» Goal of the exercise: Search the records below for "Amio" and copy every line it turns up in.

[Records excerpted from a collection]

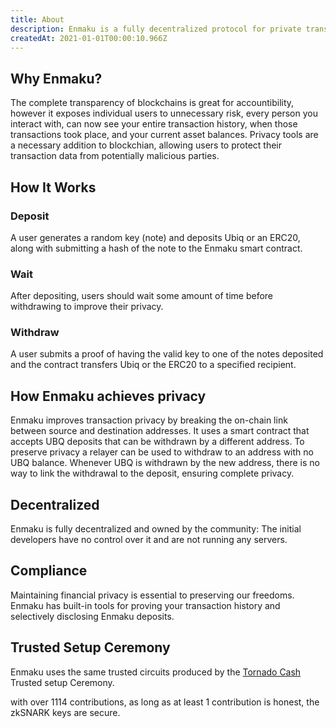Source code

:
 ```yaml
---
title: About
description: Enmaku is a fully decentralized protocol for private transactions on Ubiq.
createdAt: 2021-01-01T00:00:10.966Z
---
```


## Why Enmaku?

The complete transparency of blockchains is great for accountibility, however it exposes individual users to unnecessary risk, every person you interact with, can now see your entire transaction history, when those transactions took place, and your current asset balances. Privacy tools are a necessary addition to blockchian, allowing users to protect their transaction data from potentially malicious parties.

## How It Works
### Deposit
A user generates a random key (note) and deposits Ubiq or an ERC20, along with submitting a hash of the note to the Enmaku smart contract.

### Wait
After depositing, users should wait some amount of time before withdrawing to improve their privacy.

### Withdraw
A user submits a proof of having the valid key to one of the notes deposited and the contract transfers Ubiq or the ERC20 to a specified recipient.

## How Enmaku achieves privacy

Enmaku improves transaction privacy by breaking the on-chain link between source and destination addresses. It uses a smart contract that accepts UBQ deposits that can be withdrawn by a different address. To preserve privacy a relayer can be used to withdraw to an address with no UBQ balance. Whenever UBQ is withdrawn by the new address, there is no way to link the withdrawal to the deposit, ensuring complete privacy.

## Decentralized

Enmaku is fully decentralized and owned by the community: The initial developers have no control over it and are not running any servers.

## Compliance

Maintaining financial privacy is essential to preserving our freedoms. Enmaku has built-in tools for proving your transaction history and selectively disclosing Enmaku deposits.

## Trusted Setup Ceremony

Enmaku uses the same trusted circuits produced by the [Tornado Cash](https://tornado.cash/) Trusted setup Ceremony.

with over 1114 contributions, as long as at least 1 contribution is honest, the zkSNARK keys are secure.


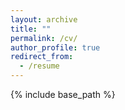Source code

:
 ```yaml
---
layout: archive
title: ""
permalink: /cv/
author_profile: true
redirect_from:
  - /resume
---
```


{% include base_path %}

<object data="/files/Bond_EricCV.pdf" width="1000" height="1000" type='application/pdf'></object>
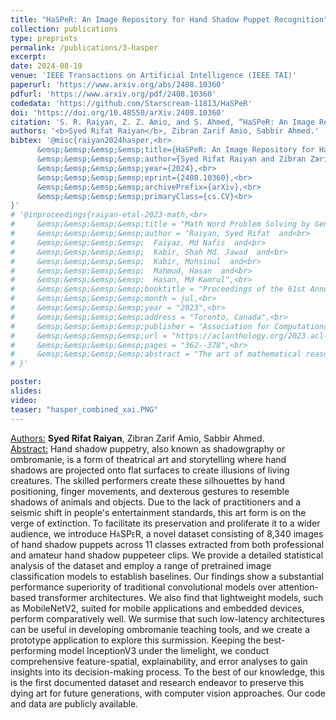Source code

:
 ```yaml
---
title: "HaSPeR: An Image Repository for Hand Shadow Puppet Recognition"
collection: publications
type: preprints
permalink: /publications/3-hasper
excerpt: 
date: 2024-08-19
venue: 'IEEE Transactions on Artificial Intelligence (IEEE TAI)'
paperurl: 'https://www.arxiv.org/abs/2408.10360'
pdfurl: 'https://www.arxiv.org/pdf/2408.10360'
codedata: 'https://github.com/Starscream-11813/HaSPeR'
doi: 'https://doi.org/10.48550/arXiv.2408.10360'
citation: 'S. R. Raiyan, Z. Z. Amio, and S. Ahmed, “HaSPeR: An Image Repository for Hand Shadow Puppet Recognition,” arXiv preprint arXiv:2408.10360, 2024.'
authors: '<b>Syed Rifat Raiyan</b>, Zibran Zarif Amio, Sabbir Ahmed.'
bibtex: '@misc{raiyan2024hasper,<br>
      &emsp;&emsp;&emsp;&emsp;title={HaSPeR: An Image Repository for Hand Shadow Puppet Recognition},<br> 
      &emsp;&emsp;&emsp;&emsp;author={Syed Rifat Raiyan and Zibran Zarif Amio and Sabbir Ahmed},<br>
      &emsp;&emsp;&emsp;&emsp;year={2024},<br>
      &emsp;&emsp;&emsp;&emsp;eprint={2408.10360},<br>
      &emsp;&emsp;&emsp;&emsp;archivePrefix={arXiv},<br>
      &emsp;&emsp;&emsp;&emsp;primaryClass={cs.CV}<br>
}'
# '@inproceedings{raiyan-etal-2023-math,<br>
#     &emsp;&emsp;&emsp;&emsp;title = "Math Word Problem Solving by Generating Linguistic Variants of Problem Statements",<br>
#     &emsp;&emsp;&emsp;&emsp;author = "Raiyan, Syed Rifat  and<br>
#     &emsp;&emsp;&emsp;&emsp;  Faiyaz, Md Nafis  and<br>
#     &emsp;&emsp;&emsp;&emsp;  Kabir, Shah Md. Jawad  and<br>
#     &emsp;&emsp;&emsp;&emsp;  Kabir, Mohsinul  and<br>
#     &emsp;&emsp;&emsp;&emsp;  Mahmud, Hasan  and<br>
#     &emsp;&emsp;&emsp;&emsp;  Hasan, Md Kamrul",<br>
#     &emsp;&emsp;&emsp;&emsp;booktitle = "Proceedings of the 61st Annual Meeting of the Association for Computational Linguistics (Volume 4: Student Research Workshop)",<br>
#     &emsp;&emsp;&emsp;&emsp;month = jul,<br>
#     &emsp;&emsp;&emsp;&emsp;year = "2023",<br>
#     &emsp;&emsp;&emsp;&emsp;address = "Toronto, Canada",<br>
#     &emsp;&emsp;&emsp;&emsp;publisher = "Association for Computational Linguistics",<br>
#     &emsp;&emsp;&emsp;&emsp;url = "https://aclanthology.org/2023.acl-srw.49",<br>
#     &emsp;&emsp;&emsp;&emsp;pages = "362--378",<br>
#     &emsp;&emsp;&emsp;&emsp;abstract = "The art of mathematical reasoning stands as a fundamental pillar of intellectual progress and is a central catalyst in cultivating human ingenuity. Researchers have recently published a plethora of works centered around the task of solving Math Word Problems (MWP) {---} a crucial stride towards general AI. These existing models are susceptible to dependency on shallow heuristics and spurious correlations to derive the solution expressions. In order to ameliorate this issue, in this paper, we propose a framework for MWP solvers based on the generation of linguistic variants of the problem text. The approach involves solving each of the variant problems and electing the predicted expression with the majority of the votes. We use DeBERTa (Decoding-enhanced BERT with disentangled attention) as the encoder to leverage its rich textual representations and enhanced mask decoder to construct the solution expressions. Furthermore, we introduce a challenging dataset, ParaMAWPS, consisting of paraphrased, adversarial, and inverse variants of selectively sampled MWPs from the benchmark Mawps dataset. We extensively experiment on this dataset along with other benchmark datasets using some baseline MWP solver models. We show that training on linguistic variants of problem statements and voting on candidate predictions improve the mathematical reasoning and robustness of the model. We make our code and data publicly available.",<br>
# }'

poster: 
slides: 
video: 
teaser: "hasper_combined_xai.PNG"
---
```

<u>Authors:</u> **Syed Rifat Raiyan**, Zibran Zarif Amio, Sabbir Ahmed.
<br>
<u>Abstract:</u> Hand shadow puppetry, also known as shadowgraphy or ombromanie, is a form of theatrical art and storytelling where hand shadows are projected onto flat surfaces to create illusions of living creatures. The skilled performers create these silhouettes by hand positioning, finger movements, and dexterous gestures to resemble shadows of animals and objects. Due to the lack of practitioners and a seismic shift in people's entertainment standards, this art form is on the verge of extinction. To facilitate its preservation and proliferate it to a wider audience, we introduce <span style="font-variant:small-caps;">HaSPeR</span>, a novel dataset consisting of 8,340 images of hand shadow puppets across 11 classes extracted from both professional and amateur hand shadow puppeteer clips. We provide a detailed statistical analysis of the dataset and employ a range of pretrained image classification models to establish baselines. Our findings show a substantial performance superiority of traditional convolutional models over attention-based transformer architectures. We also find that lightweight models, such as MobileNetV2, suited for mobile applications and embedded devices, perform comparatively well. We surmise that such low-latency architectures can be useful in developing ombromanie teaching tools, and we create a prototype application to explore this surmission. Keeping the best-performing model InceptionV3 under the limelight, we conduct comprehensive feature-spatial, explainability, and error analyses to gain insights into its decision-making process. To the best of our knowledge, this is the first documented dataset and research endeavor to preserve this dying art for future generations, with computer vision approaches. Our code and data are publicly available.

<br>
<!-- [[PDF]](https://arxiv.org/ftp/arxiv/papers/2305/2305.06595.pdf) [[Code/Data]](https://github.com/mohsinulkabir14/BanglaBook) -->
---
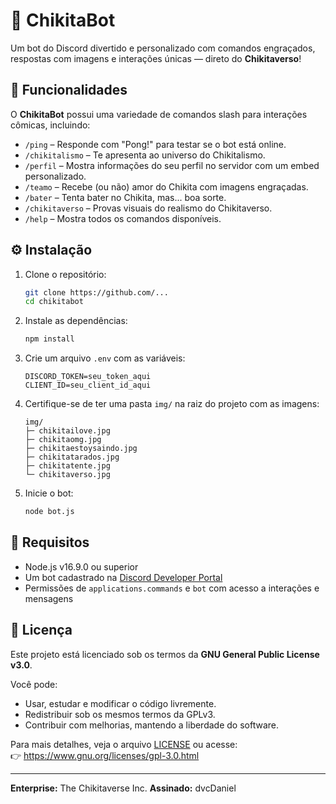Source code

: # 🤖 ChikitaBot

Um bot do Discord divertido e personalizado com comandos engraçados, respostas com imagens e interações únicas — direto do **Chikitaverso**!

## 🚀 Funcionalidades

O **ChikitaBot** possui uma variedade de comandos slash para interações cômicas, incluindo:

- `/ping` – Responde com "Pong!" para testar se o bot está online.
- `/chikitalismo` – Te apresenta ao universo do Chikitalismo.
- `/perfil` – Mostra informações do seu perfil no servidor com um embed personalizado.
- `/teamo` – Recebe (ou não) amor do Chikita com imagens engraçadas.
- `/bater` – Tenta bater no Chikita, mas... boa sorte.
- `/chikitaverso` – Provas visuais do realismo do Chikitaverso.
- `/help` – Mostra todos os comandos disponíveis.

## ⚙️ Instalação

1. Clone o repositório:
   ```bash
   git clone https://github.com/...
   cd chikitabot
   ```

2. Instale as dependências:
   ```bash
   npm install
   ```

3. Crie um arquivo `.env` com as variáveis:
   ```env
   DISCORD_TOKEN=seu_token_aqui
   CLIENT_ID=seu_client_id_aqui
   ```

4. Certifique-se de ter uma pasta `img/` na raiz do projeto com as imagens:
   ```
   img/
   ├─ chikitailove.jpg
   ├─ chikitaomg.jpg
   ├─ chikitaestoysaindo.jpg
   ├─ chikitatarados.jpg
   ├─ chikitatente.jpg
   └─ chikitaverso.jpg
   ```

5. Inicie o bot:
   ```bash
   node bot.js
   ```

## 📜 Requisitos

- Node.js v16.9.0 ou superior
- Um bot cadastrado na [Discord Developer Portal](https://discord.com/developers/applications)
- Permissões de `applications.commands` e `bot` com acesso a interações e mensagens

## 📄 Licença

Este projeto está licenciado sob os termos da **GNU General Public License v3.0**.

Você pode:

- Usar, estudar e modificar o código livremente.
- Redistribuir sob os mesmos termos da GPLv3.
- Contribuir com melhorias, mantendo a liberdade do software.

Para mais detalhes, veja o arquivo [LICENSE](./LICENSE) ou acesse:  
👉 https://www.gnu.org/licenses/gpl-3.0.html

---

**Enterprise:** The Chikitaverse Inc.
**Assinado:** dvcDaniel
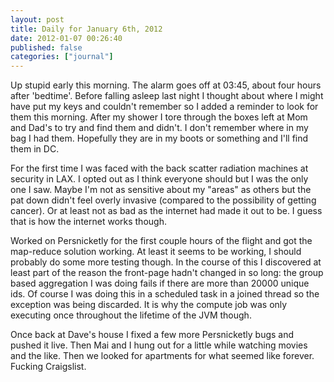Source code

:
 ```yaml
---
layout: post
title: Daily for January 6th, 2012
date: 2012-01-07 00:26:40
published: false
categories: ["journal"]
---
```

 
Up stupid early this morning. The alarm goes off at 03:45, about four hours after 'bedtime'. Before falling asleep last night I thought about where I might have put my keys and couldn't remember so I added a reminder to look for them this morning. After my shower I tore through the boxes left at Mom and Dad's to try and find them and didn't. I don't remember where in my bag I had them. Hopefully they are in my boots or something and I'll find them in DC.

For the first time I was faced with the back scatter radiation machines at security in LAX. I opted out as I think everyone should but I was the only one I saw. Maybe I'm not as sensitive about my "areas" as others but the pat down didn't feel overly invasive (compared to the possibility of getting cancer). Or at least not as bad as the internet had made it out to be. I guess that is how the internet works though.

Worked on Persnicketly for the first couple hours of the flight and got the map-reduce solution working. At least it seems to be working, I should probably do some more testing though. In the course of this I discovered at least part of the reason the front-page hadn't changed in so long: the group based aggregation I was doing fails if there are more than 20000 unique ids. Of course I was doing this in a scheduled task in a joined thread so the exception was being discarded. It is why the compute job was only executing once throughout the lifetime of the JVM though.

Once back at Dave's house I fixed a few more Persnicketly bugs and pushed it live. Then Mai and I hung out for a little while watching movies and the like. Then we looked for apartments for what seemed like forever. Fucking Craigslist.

» Response for this exercise:
citation: 'S. R. Raiyan, Z. Z. Amio, and S. Ahmed, “HaSPeR: An Image Repository for Hand Shadow Puppet Recognition,” arXiv preprint arXiv:2408.10360, 2024.'
authors: '<b>Syed Rifat Raiyan</b>, Zibran Zarif Amio, Sabbir Ahmed.'
      &emsp;&emsp;&emsp;&emsp;author={Syed Rifat Raiyan and Zibran Zarif Amio and Sabbir Ahmed},<br>
<u>Authors:</u> **Syed Rifat Raiyan**, Zibran Zarif Amio, Sabbir Ahmed.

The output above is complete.